The biggest problem I see right now is that of your existing "Leap crew" of 19 names, at most we can say 5 of them have responded to show any interest in this new distribution - Yourself, Marcus, Max, Maurizio and Simon.
In addition we currently have 5 new names who've so far stepped up
But of those 5 new names, 2 of them have no packaging/distro building experience and will need extra mentoring to get there.
And so, as it stands at time of writing, we currently have, at best, half the people willing to take a shot at solving all the problems we'll need to face building against this new codebase.

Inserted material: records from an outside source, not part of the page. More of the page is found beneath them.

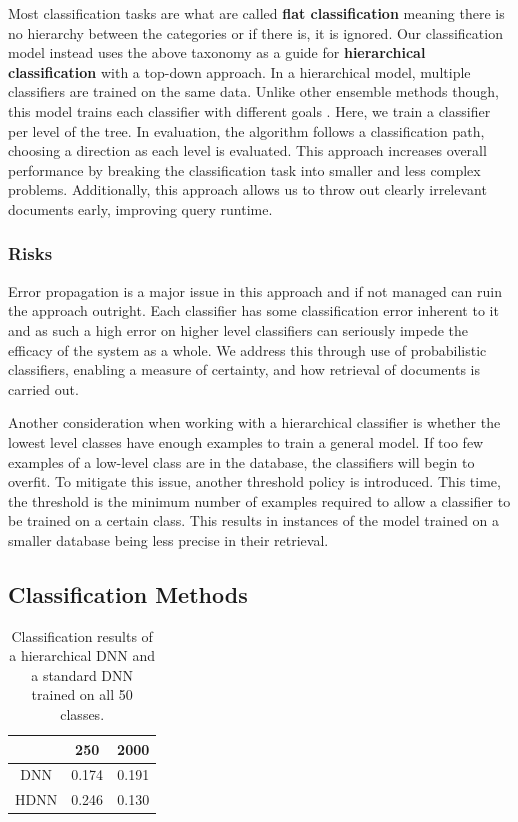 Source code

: Most classification tasks are what are called \textbf{flat classification}
meaning there is no hierarchy between the categories or if there is, it is
ignored. Our classification model instead uses the above taxonomy as a guide for \textbf{hierarchical classification} with a top-down approach. In a hierarchical model, multiple classifiers are trained on the same data. Unlike other ensemble methods though, this model trains each classifier with different goals \cite{chou-hierarchical-2003}. Here, we train a classifier per level of the tree. In evaluation, the algorithm follows a classification path, choosing a direction as each level is evaluated. This approach increases overall performance by breaking the classification task into smaller and less complex problems. Additionally, this approach allows us to throw out clearly irrelevant documents early, improving query runtime.

\subsubsection{Risks}
Error propagation is a major issue in this approach and if not managed can ruin the approach outright. Each classifier has some classification error inherent to it and as such a high error on higher level classifiers can seriously impede the efficacy of the system as a whole. We address this through use of probabilistic classifiers, enabling a measure of certainty, and how retrieval of documents is carried out.

Another consideration when working with a hierarchical classifier is whether the lowest level classes have enough examples to train a general model. If too few examples of a low-level class are in the database, the classifiers will begin to overfit. To mitigate this issue, another threshold policy is introduced. This time, the threshold is the minimum number of examples required to allow a classifier to be trained on a certain class. This results in instances of the model trained on a smaller database being less precise in their retrieval.

\subsection{Classification Methods}

\begin{table}[t]
    \centering
    \begin{tabular}{ccc}
         & 250   & 2000  \\ \hline
    DNN  & 0.174 & 0.191 \\
    HDNN & 0.246 & 0.130
    \end{tabular}
    \caption{Classification results of a hierarchical DNN and a standard DNN trained on all 50 classes.}
    \label{tab:classifier}
\end{table}

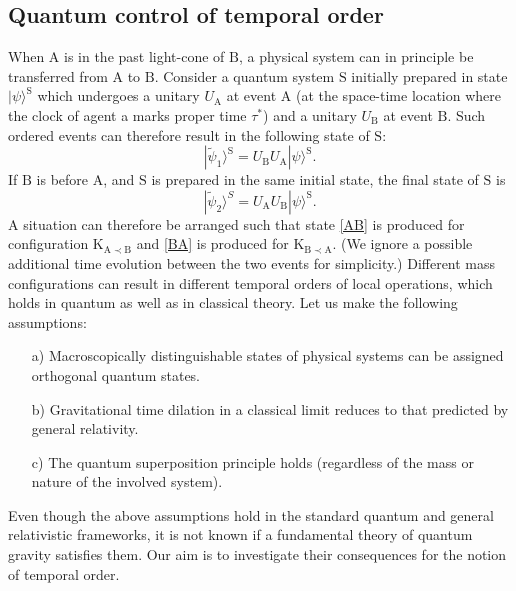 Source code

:\documentclass[a4paper,11pt]{article}
\newcommand{\ket}{\rangle}
\begin{document}
\subsection*{Quantum control of temporal order}
\label{qcontrol}
When $\mathrm A$ is in the past light-cone of $\mathrm B$, a physical system can in principle be transferred from $\mathrm A$ to $\mathrm B$. Consider a quantum system $\mathrm S$ initially prepared in state $|\psi\ket^\mathrm{S}$ which undergoes a unitary $U_\mathrm{A}$ at event $\mathrm A$ ({at the space-time location where the clock of agent a marks proper time $\tau^*$}) and a unitary $U_\mathrm{B}$ at event $\mathrm B$. Such ordered events can therefore result in the following state of $\mathrm S$:
%
\begin{equation}
|\widetilde{\psi}_1\ket^\mathrm{S} = U_\mathrm{B}U_\mathrm{A} |\psi\ket^\mathrm{S}.
\label{AB}
\end{equation}
%
If $\mathrm B$ is before $\mathrm A$, and $\mathrm S$ is prepared in the same initial state, the final state of $\mathrm S$ is
%
\begin{equation}
|\widetilde{\psi}_2\ket^S = U_\mathrm{A} U_\mathrm{B} |\psi\ket^\mathrm{S}.
\label{BA}
\end{equation}
A situation can therefore be arranged such that state \eqref{AB} is produced for configuration $\mathrm{K_{A\prec B}}$ and \eqref{BA} is produced for $\mathrm{K_{B\prec A}}$. (We ignore a possible additional time evolution between the two events for simplicity.) Different mass configurations can result in different temporal orders of local operations, which holds in quantum as well as in classical theory. 
Let us make the following assumptions:
\begin{enumerate}
\item[a)] Macroscopically distinguishable states of physical systems can be assigned orthogonal quantum states.
\item[b)] Gravitational time dilation in a %
classical limit reduces to that predicted by general relativity.
\item[c)]\label{superpos} The quantum superposition principle holds (regardless of the mass or nature of the involved system).
\end{enumerate}
Even though the above assumptions hold in the standard quantum and general relativistic frameworks,  it is not known if a fundamental theory of quantum gravity satisfies them. Our aim is to investigate their consequences for the notion of temporal order.
\end{document}

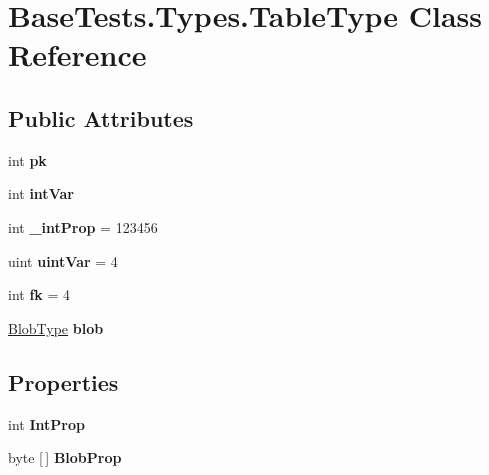 \hypertarget{class_base_tests_1_1_types_1_1_table_type}{}\section{Base\+Tests.\+Types.\+Table\+Type Class Reference}
\label{class_base_tests_1_1_types_1_1_table_type}
\subsection*{Public Attributes}
\begin{DoxyCompactItemize}
\item 
\mbox{\label{class_base_tests_1_1_types_1_1_table_type_abb14850439cf72cba85bad7b4c54f32f}} 
int {\bfseries pk}
\item 
\mbox{\label{class_base_tests_1_1_types_1_1_table_type_ac96fc61cbc59ca606a19fbb72ec42ff0}} 
int {\bfseries int\+Var}
\item 
\mbox{\label{class_base_tests_1_1_types_1_1_table_type_a6078c0d18572937a59ff4b4dc0a94522}} 
int {\bfseries \+\_\+int\+Prop} = 123456
\item 
\mbox{\label{class_base_tests_1_1_types_1_1_table_type_a5584287994bbf69958866d3ad23feeff}} 
uint {\bfseries uint\+Var} = 4
\item 
\mbox{\label{class_base_tests_1_1_types_1_1_table_type_a425a914b6ee5c1dff7fa2f47d8c57fc2}} 
int {\bfseries fk} = 4
\item 
\mbox{\label{class_base_tests_1_1_types_1_1_table_type_abb4e5f2a420c546fc70a4aa725151118}} 
\mbox{\hyperlink{class_base_tests_1_1_types_1_1_blob_type}{Blob\+Type}} {\bfseries blob}
\end{DoxyCompactItemize}
\subsection*{Properties}
\begin{DoxyCompactItemize}
\item 
\mbox{\label{class_base_tests_1_1_types_1_1_table_type_a08cf8ecd229624514fd695b2259e689d}} 
int {\bfseries Int\+Prop}
\item 
\mbox{\label{class_base_tests_1_1_types_1_1_table_type_aa2bea278a987cb00b79198501cdd233b}} 
byte \mbox{[}$\,$\mbox{]} {\bfseries Blob\+Prop}
\end{DoxyCompactItemize}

and facing this very small team, we have a challenge far bigger than just building another Leap version, because this will be a brand new Product, build and bootstrapped from scratch, based on a brand new codebase which has only recently been built and bootstrapped from scratch.
One of the things I found in the setup I did is there wasn't actually much "Bootstrapping" required, just by inheriting the "SUSE:ALP" Repo all the really hard work is done atleast from a bootstrapping packages perspective Things like openQA will obviously take more.
The fact it is a new codebase and is so close to current Tumbleweed is also a big advantage over the work required for current Leap 15.4/5 because you can currently take a package from tumbleweed and be reasonably certain it'll build and function.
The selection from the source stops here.